Bitte beachten Sie, dass die Meldung den Stand der Dinge zum Zeitpunkt ihrer Veröffentlichung am 03.12.2011 wiedergibt. Eventuelle in der Zwischenzeit veränderte Sachverhalte bleiben daher unberücksichtigt.

Freigeschaltet durch Thorsten Schmitt

Ist der Ruf erst ruiniert, lebt es sich ganz ungeniert. Wer einmal eine Pleite erlebte und die Hosen herunterlassen musste, dem hilft es nichts, wenn er sich hinterher schämt. Aber er sollte etwas ändern.
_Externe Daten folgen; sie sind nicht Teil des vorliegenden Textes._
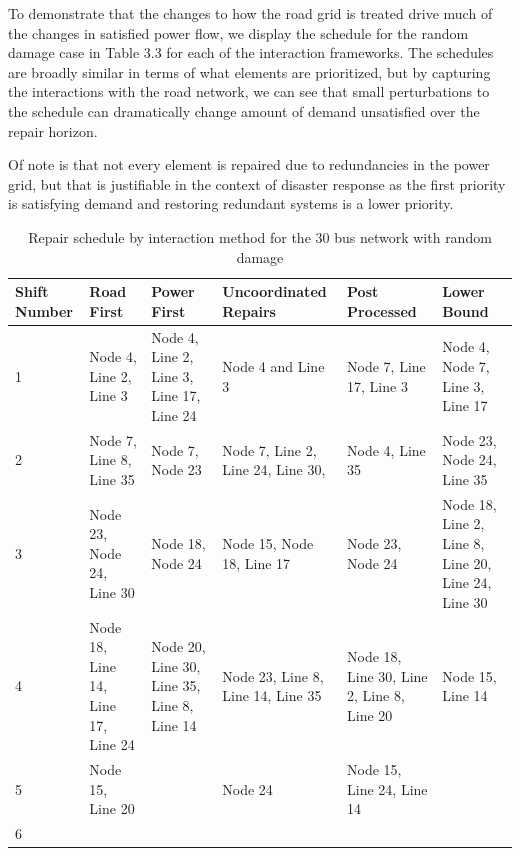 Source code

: To demonstrate that the changes to how the road grid is treated drive much of the changes in satisfied power flow, we display the schedule for the random damage case in Table 3.3 for each of the interaction frameworks. The schedules are broadly similar in terms of what elements are prioritized, but by capturing the interactions with the road network, we can see that small perturbations to the schedule can dramatically change amount of demand unsatisfied over the repair horizon.

Of note is that not every element is repaired due to redundancies in the power grid, but that is justifiable in the context of disaster response as the first priority is satisfying demand and restoring redundant systems is a lower priority.  

\begin{table}[htbp]
	\centering
\caption{Repair schedule by interaction method for the 30 bus network with random damage}
	\begin{tabular}{|p{1.45cm}|p{2.1cm}|p{2.25cm}|p{2.5cm}|p{1.75cm}|p{1.75cm}|}
				
			\hline
			Shift Number & Road First & Power First & Uncoordinated Repairs  &Post Processed & Lower Bound \\\hline
			1 & Node 4, Line 2, Line 3 &Node 4, Line 2, Line 3, Line 17, Line 24& Node 4 and Line 3 & Node 7, Line 17, Line 3 & Node 4, Node 7, Line 3, Line 17 \\\hline
			2 & Node 7, Line 8, Line 35 & Node 7, Node 23& Node 7, Line 2, Line 24, Line 30,  & Node 4, Line 35&  Node 23, Node 24, Line 35\\\hline
			3 & Node 23, Node 24, Line 30 & Node 18, Node 24 & Node 15, Node 18, Line 17&  Node 23, Node 24 & Node 18, Line 2, Line 8, Line 20, Line 24, Line 30 \\\hline
			4 & Node 18, Line 14, Line 17, Line 24 & Node 20, Line 30, Line 35, Line 8, Line 14& Node 23, Line 8, Line 14, Line 35 & Node 18, Line 30, Line 2, Line 8, Line 20 & Node 15, Line 14\\\hline
			5 & Node 15, Line 20 & & Node 24 & Node 15, Line 24, Line 14&\\\hline
			6 & & & && \\\hline
	\end{tabular}
	
	\label{time}
\end{table}
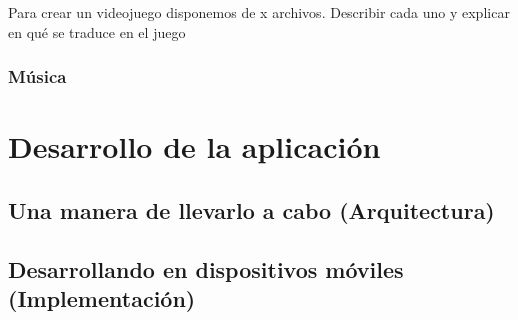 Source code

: Para crear un videojuego disponemos de x archivos.
Describir cada uno y explicar en qué se traduce en el juego

\subsection{Música}

\chapter{Desarrollo de la aplicación}

\section{Una manera de llevarlo a cabo (Arquitectura)}

\section{Desarrollando en dispositivos móviles (Implementación)} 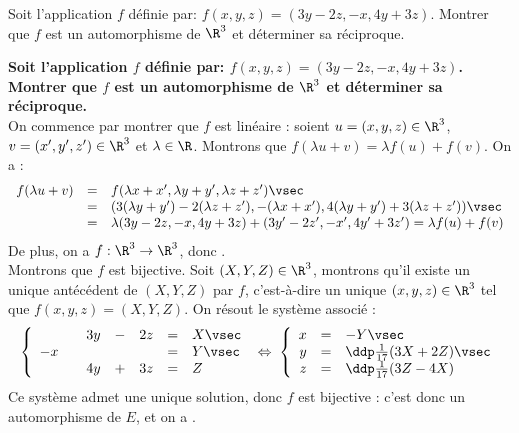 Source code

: \documentclass[a4paper, 11pt,reqno]{article}
\begin{document}
\begin{exercice}  \;
	Soit l'application $f$ d\'efinie par: $f(x,y,z)=(3y-2z,-x,4y+3z)$. Montrer que $f$ est un automorphisme de $\R^3$ et d\'eterminer sa r\'eciproque.
\end{exercice}
\begin{correction}  \;
	\textbf{Soit l'application $f$ d\'efinie par: $f(x,y,z)=(3y-2z,-x,4y+3z)$. Montrer que $f$ est un automorphisme de $\R^3$ et d\'eterminer sa r\'eciproque.}\\
	On commence par montrer que $f$ est lin\'eaire : soient $u=(x,y,z) \in \R^3$, $v=(x',y',z') \in \R^3$ et $\lambda \in \R$. Montrons que $f(\lambda u + v) = \lambda f(u) + f(v)$. On a :
	$$\begin{array}{rcl}
			f(\lambda u + v) & = & f(\lambda x + x', \lambda y + y', \lambda z + z') \vsec                                               \\
			                 & = & (3( \lambda y + y') -2(\lambda z + z'),-(\lambda x + x'),4 ( \lambda y + y')+3(\lambda z + z')) \vsec \\
			                 & = & \lambda (3y-2z,-x,4y+3z) + (3y'-2z',-x',4y'+3z') = \lambda f(u) + f(v)
		\end{array}$$
	De plus, on a $f : \R^3 \to \R^3$, donc .\\
	Montrons que $f$ est bijective. Soit $(X,Y,Z) \in \R^3$, montrons qu'il existe un unique ant\'ec\'edent de $(X,Y,Z)$ par $f$, c'est-\`a-dire un unique $(x,y,z) \in \R^3$ tel que $f(x,y,z) = (X,Y,Z)$. On r\'esout le syst\`eme associ\'e :
	$$\left\{ \begin{array}{rcrcrcl}
			   &  & 3y & - & 2z & = & X\vsec  \\
			-x &  &    &   &    & = & Y \vsec \\
			   &  & 4y & + & 3z & = & Z
		\end{array} \right.
		\; \Leftrightarrow \;
		\left\{ \begin{array}{rcl}
			x & = & -Y\vsec                       \\
			y & = & \ddp \frac{1}{17}(3X+2Z)\vsec \\
			z & = & \ddp \frac{1}{17}(3Z-4X)
		\end{array} \right. $$
	Ce syst\`eme admet une unique solution, donc $f$ est bijective : c'est donc un automorphisme de $E$, et on a .
\end{correction}
\end{document}
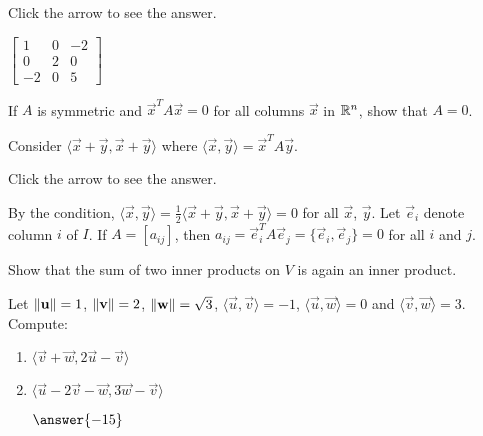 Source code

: \documentclass{ximera}
\begin{document}
\begin{problem}
\begin{enumerate}
Click the arrow to see the answer.
\begin{expandable}
$\left[ \begin{array}{rrr}
1 & 0 & -2 \\
0 & 2 & 0 \\
-2 & 0 & 5
\end{array} \right]$
\end{expandable}

\end{enumerate}
\end{problem}

\begin{problem}\label{prob:inner_prod_14}
If $A$ is symmetric and $\vec{x}^{T}A\vec{x} = 0$ for all columns $\vec{x}$ in $\mathbb{R}^n$, show that $A = 0$. 

\begin{hint}
Consider
$\langle \vec{x} + \vec{y}, \vec{x} + \vec{y} \rangle$ where $\langle \vec{x}, \vec{y} \rangle = \vec{x}^TA\vec{y}$.
\end{hint}

Click the arrow to see the answer.
\begin{expandable}
By the condition, $\langle \vec{x}, \vec{y} \rangle = \frac{1}{2} \langle \vec{x} + \vec{y}, \vec{x} + \vec{y} \rangle = 0$ for all $\vec{x}$, $\vec{y}$. Let $\vec{e}_{i}$ denote column $i$ of $I$. If $A = \left[ a_{ij} \right]$, then $a_{ij} = \vec{e}_{i}^{T}A\vec{e}_{j} = \{\vec{e}_{i}, \vec{e}_{j}\} = 0$ for all $i$ and $j$.
\end{expandable}
\end{problem}

\begin{problem}\label{prob:inner_prod_15}
Show that the sum of two inner products on $V$ is again an inner product.
\end{problem}

\begin{problem} \label{ex:10_1_16}
Let $ \left\lVert \mathbf{u} \right\rVert = 1$, $\left\lVert \mathbf{v} \right\rVert = 2$, $\left\lVert \mathbf{w} \right\rVert = \sqrt{3} $, $\langle \vec{u}, \vec{v} \rangle = -1$, $\langle\vec{u}, \vec{w}\rangle = 0$ and $\langle\vec{v}, \vec{w}\rangle = 3$. Compute:
\begin{enumerate}
\item $\langle \vec{v} + \vec{w}, 2\vec{u} - \vec{v} \rangle$
\item $\langle \vec{u} - 2 \vec{v} - \vec{w}, 3\vec{w} - \vec{v} \rangle$

$\answer{-15}$
\end{enumerate}

\end{problem}
\end{document}
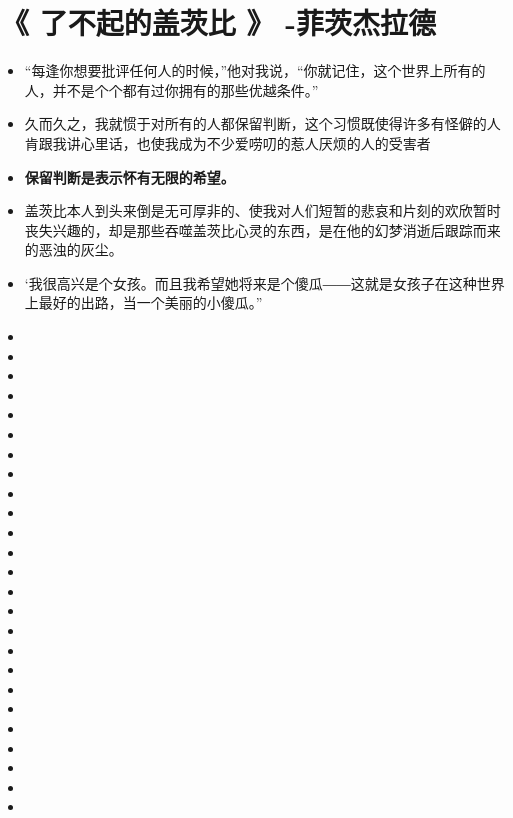 \documentclass[UTF8,a4paper,8pt]{ctexart}
\begin{document}
 \section{《 了不起的盖茨比 》 -菲茨杰拉德  }
 \begin{itemize}
 	\item “每逢你想要批评任何人的时候，”他对我说，“你就记住，这个世界上所有的人，并不是个个都有过你拥有的那些优越条件。”
 	\item 久而久之，我就惯于对所有的人都保留判断，这个习惯既使得许多有怪僻的人肯跟我讲心里话，也使我成为不少爱唠叨的惹人厌烦的人的受害者
 	\item \textbf{保留判断是表示怀有无限的希望。}
 	\item 盖茨比本人到头来倒是无可厚非的、使我对人们短暂的悲哀和片刻的欢欣暂时丧失兴趣的，却是那些吞噬盖茨比心灵的东西，是在他的幻梦消逝后跟踪而来的恶浊的灰尘。
 	\item ‘我很高兴是个女孩。而且我希望她将来是个傻瓜――这就是女孩子在这种世界上最好的出路，当一个美丽的小傻瓜。”
 	\item
 	\item 
 	\item 
 	\item 
 	\item 
 	\item 
 	\item 
 	\item 
 	\item 
 	\item 
 	\item 
 	\item 
 	\item 
 	\item 
 	\item 
 	\item 
 	\item 
 	\item 
 	\item 
 	\item 
 	\item 
 	\item 
 	\item 
 	\item 
 	\item  
 \end{itemize}
 
 \newpage 
\end{document}
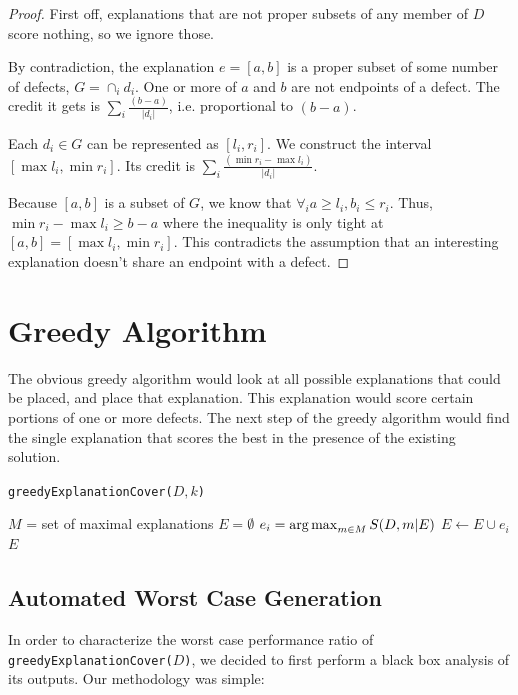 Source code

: \documentclass[11pt,twocolumn]{article}
\begin{document}
\begin{proof}
First off, explanations that are not proper subsets of any member of $D$ score nothing, so we ignore those.

By contradiction, the explanation $e = [a,b]$ is a proper subset of some number of defects, $G = \cap_i d_i$.  One or more of $a$ and $b$ are not endpoints of a defect.  The credit it gets is $\sum_i \frac{ (b-a) }{|d_i|} $, i.e. proportional to $(b-a)$.

Each $d_i \in G$ can be represented as $[l_i,r_i]$.  We construct the interval $[\max{l_i}, \min{r_i}]$.  Its credit is $\sum_i \frac{ (\min{r_i} - \max{l_i} ) }{|d_i|} $.  

Because $[a,b]$ is a subset of $G$, we know that $\forall_i a \geq l_i, b_i \leq r_i$.  Thus, $\min{r_i} - \max{l_i} \geq b-a$ where the inequality is only tight at $[a,b] = [\max{l_i}, \min{r_i}]$.  This contradicts the assumption that an interesting explanation doesn't share an endpoint with a defect.
\end{proof}

\section{Greedy Algorithm} \label{sec:greedy}

The obvious greedy algorithm would look at all possible explanations that could be placed, and place that explanation. This explanation would score certain portions of one or more defects.  The next step of the greedy algorithm would find the single explanation that scores the best in the presence of the existing solution.  

\begin{algorithm}
  \caption{ \texttt{greedyExplanationCover($D,k$)} }
  \label{alg:greedy}
  \begin{algorithmic}
    \State $M$ = set of maximal explanations
    \State $E = \emptyset$
    \State $e_i = \operatorname*{arg\,max}_{m\in M} S(D,m|E)$
    \State $E \leftarrow E \cup e_i$
    \EndWhile
    \State \Return $E$
  \end{algorithmic}
\end{algorithm}

\subsection{Automated Worst Case Generation}

In order to characterize the worst case performance ratio of \texttt{greedyExplanationCover($D$)}, we decided to first perform a black box analysis of its outputs.  Our methodology was simple: 
\end{document}
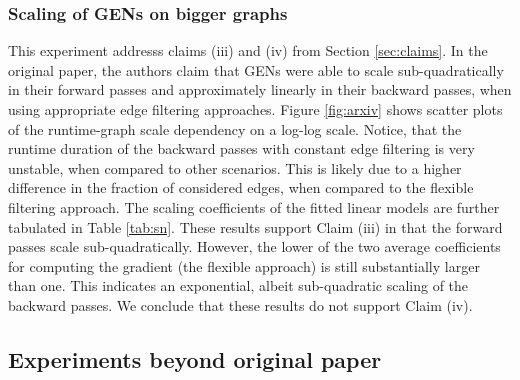 \subsubsection{Scaling of GENs on bigger graphs}
\label{exp:sn}
This experiment addresss claims (iii) and (iv) from Section \ref{sec:claims}. In the original paper, the authors claim that GENs were able to scale sub-quadratically in their forward passes and approximately linearly in their backward passes, when using appropriate edge filtering approaches. Figure \ref{fig:arxiv} shows scatter plots of the runtime-graph scale dependency on a log-log scale. Notice, that the runtime duration of the backward passes with constant edge filtering is very unstable, when compared to other scenarios. This is likely due to a higher difference in the fraction of considered edges, when compared to the flexible filtering approach. The scaling coefficients of the fitted linear models are further tabulated in Table \ref{tab:sn}. These results support Claim (iii) in that the forward passes scale sub-quadratically. However, the lower of the two average coefficients for computing the gradient (the flexible approach) is still substantially larger than one. This indicates an exponential, albeit sub-quadratic scaling of the backward passes. We conclude that these results do not support Claim (iv).

\subsection{Experiments beyond original paper}

\label{subsec:our}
Die finanziell ruinierten Staaten von Europa würden ganz in diesem Sinne jetzt gern Geld drucken. Wahrscheinlich bleibt ihnen auch gar nichts anderes übrig. Pleitiers haben es oft schwer, neuen Kredit zu bekommen. Denn ihr Bankrott ist eine Enteignung für die Gläubiger.

Politiker wie FDP-Wirtschaftsminister Philipp Rösler scheinen das bisweilen zu vergessen. Normale Firmen-Insolvenzen gehören für Banken und Investoren natürlich ins Kalkül. Staatspleiten aber durften in der Eurozone als ausgeschlossen gelten. Seitdem Banken gezwungen sind, griechische Staatsanleihen abzuschreiben, ist alles anders. Versprechen gebrochen, Vertrauen verspielt. Immer neue Rettungswege und Notfallpläne werden der staunenden Öffentlichkeit seit Monaten präsentiert. Der neueste Trick heißt "nationale Tilgungsfonds" und wurde von Bundesfinanzminister Wolfgang Schäuble vorgestellt. Doch ängstliche Anleger durchschauen alle Mätzchen und Finessen. Sie prüfen kühl, wie realistisch die Tilgungspläne klingen. Große Chancen dürfte die Umschichtung der Schuldenberge nach Schäubles Muster nicht haben. Dafür fehlt die Vertrauensbasis. So wird der Ruf nach der Europäischen Zentralbank immer lauter. Nur die Notenbank kann die Geldmenge beliebig erhöhen: Wirft die vom Italiener Mario Draghi geführte EZB die Notenpresse an (ganz in der Tradition italienischer Geldpolitik, wie Spötter sagen), wird die Finanzierung der öffentlichen Haushalte praktisch verstaatlicht. Das ist in unserem System nicht vorgesehen, aber es tut auch nicht unbedingt weh. Der private Finanzmarkt wird umgangen, ja. Inflation aber ist nicht notwendigerweise die Folge, solange die Zentralbank nur in dem Ausmaß Geld gibt, in dem die privaten Banken sich zurückziehen. Und solange die Staaten sparsam sind. Machen wir uns nichts vor: Wann haben Staaten ihre Sparziele schon eimal erreicht? Nicht nur in Griechenland oder Italien, auch in Deutschland waren die meisten Sparpläne irgendwann Makulatur. Die Befürchtung, dass die EZB über das Ziel hinausschießen wird, liegt nahe. Die Lizenz zum Gelddrucken ist eben allzu verführerisch. Süßes Gift. Im Prinzip aber könnte der durch Anleihenkäufe längst eingeleitete Einsatz der EZB zum Ziel führen. Tatsächlich erscheint er als einziger Weg, um ein unwägbar teures Desaster, das Auseinanderbrechen der Eurozone, zu verhindern. Wer dachte, man könne eine gemeinsame Währung ohne gemeinsame Haftung haben, ist widerlegt. Die Bundesregierung darf ihre Kraft jetzt nicht damit vergeuden, das Unvermeidliche zu verhindern. Nicht genieren: Berlin muss gestalten. Es gilt, den Einsatz der Notenbank vernünftig zu planen und zu zügeln. Am Ende ist sonst nicht nur der Ruf ruiniert und das Vertrauen futsch, sondern auch der Geldwert dahin.